I actually enjoyed the work. I got along well with the people, and mostly enjoyed interacting with the customers. The stocking and inventory work had a soothing quality to it—“leveling,” or bringing all the stock to the front edge of the shelf and adjusting each so that the labels faced outwards was strangely pleasing. I would enter a messy, disorganized aisle and leave it gleaming and perfect. Creating order out of chaos, the simple pride of a job well done.
Even the inventory work at least wasn’t boring. The storage was in the basement, so when the inventory arrived on the truck we had to move some of it to the shelves immediately, some to the upstairs storage, and some downstairs. Outside of the aisles the place had a run-down industrial feel to it. The basement floor was caked with a half-inch of black grime in places, and the cardboard compacter was this massive Stalinist contraption that looked like it belonged in Blade Runner. Later, when that stock was needed, we’d have to move it back upstairs. Once upstairs, one had to scan each item to check the price and make sure if was in the computer. “Scan and mark,” James would say.
Then—my favorite activity: pricing. The pricing gun is a device that prints and attaches those little price stickers to an item. When pricing something ideally firm—say a case of tuna fish cans—and it works well, there’s a pleasing rhythmic pockita pockita sound as you bounce the gun from can to can. James had these ancient guns that if you pushed them too fast the actuator mechanism wouldn’t advance the sticker roll and the gun would jam. I always had to go as fast as possible though, so I was constantly pushing the limit.
One day I found a sleek new gun in a box that one of the concession vendors had left (another thing I learned, that much of the space in a grocery store is not run by the store, it’s leased to various merchants like Nabisco or Coke). This gun was German—heavy, oiled, precise, with a wide roll of stickers that caught much more easily on soft packages. It was an absurd joy to use. With it I could price as quick as I could twitch my fingers, and with my experience playing drums, that became fast. If James weren’t watching, I would get Sam to time me on a carefully arranged set of tuna fish. With the big ones, containing twenty-four twelve-ounce cans per case, my record was less than five seconds. But soon the stickers ran out and I was back as before.
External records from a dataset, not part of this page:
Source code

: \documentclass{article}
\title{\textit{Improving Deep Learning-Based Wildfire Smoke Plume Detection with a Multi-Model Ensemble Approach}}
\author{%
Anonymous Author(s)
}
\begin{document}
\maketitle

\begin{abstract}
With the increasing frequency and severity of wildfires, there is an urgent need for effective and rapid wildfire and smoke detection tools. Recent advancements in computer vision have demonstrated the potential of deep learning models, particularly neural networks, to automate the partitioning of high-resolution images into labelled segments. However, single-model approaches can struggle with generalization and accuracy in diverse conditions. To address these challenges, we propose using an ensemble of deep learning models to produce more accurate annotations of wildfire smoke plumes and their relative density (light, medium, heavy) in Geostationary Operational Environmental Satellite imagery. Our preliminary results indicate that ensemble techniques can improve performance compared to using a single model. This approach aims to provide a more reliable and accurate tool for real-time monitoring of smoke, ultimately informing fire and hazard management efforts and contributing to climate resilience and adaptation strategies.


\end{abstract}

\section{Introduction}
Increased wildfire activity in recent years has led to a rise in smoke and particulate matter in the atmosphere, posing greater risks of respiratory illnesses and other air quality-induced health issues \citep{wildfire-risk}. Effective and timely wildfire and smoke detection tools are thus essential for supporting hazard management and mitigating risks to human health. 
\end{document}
Of course, it wasn’t all great. Once a month we had to do the recycling—every grocery store in New York is legally required to have and maintain bottle and can recycling machines, which produce barrels of broken glass weighing several hundred pounds and dozens of bags full of razor-sharp shredded aluminum. The glass was thankfully kept next to the machine on the main floor, but the aluminum was stored downstairs. The bags usually had several ounces of moldy fluid that had leaked into a coagulated mass of horror at the bottom of the pile.
James would hire this homeless guy named Fred to help us move the aluminum upstairs. Fred was a nice fellow, but he reeked. Him combined with the stench of the rotting beer made me retch more than a few times. However, he was immensely strong and had hands like Kevlar, which came in handy when the bag would tear apart on the way up the stairs. It was at least good exercise—the bags were heavy.
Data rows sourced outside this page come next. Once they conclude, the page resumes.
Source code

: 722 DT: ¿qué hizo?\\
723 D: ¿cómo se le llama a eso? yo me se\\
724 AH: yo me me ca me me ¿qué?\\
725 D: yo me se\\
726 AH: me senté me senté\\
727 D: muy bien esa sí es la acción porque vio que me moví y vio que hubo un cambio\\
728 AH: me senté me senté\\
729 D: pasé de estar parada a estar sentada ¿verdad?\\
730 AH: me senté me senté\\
As was probably appropriate, it didn’t end well. The floor manager Susan—James was nominally the inventory manager—had direct control over the cashiers, and we didn’t get along that well. In June, when I was heading back to Colorado to get ready for Peace Corps, I told her I was leaving, less than a week before my last day. Susan wasn’t happy. “What, no two weeks’ notice?”
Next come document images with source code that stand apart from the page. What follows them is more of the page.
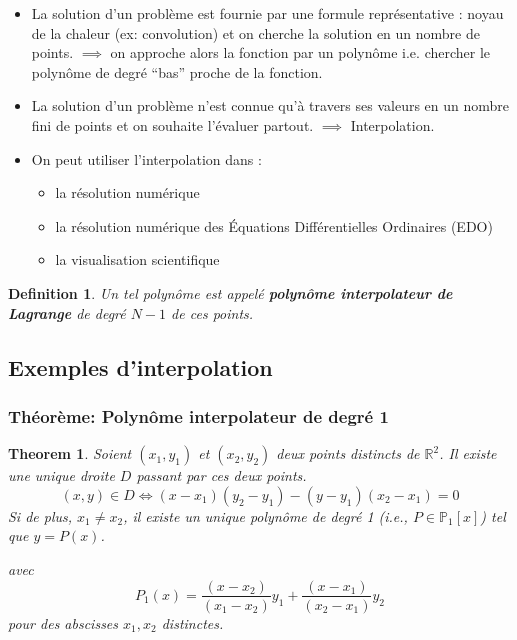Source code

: \documentclass{article}
\newtheorem{theorem}{Theorem}
\newtheorem{definition}{Definition}
\begin{document}
\begin{itemize}
    \item La solution d'un problème est fournie par une formule représentative : noyau de la chaleur (ex: convolution) et on cherche la solution en un nombre de points.
    $\implies$ on approche alors la fonction par un polynôme i.e. chercher le polynôme de degré ``bas'' proche de la fonction.
    \item La solution d'un problème n'est connue qu'à travers ses valeurs en un nombre fini de points et on souhaite l'évaluer partout.
    $\implies$ Interpolation.
    \item On peut utiliser l'interpolation dans :
    \begin{itemize}
        \item la résolution numérique
        \item la résolution numérique des Équations Différentielles Ordinaires (EDO)
        \item la visualisation scientifique
    \end{itemize}
\end{itemize}

\begin{definition}
Un tel polynôme est appelé \textbf{polynôme interpolateur de Lagrange} de degré $N-1$ de ces points.
\end{definition}

\subsection{Exemples d'interpolation}

\subsubsection{Théorème: Polynôme interpolateur de degré 1}

\begin{theorem}
Soient $(x_1, y_1)$ et $(x_2, y_2)$ deux points distincts de $\mathbb{R}^2$.
Il existe une unique droite $D$ passant par ces deux points.
\[
(x, y) \in D \iff (x-x_1)(y_2-y_1) - (y-y_1)(x_2-x_1) = 0
\]
Si de plus, $x_1 \neq x_2$, il existe un unique polynôme de degré 1 (i.e., $P \in \mathbb{P}_1[x]$) tel que $y = P(x)$.

avec
\[
P_1(x) = \frac{(x-x_2)}{(x_1-x_2)} y_1 + \frac{(x-x_1)}{(x_2-x_1)} y_2
\]
pour des abscisses $x_1, x_2$ distinctes.
\end{theorem}
\end{document}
I let some of my entitlement show, I think. “It’s Key Food. James fires a cashier like every week.”
She got even angrier. “It may be Key Food, but it pays my mortgage.”
“It wouldn’t pay mine if I had one. I couldn’t pay a mortgage in this town if I worked here a hundred hours a week. Minimum wage is higher in my hometown of 8,000.” So she cut the rest of my hours and gave them to one of her favorites. James had promised to take me out to lunch on my last day, but never got that chance.
Some would accuse me of being a kind of tourist, basically a pith-helmeted imperialist taking notes on the local tribe. I suppose that is partly true. But it still defined my New York time. At Key Food I met some of the most interesting, honest people I have ever known, and had experiences I will never forget.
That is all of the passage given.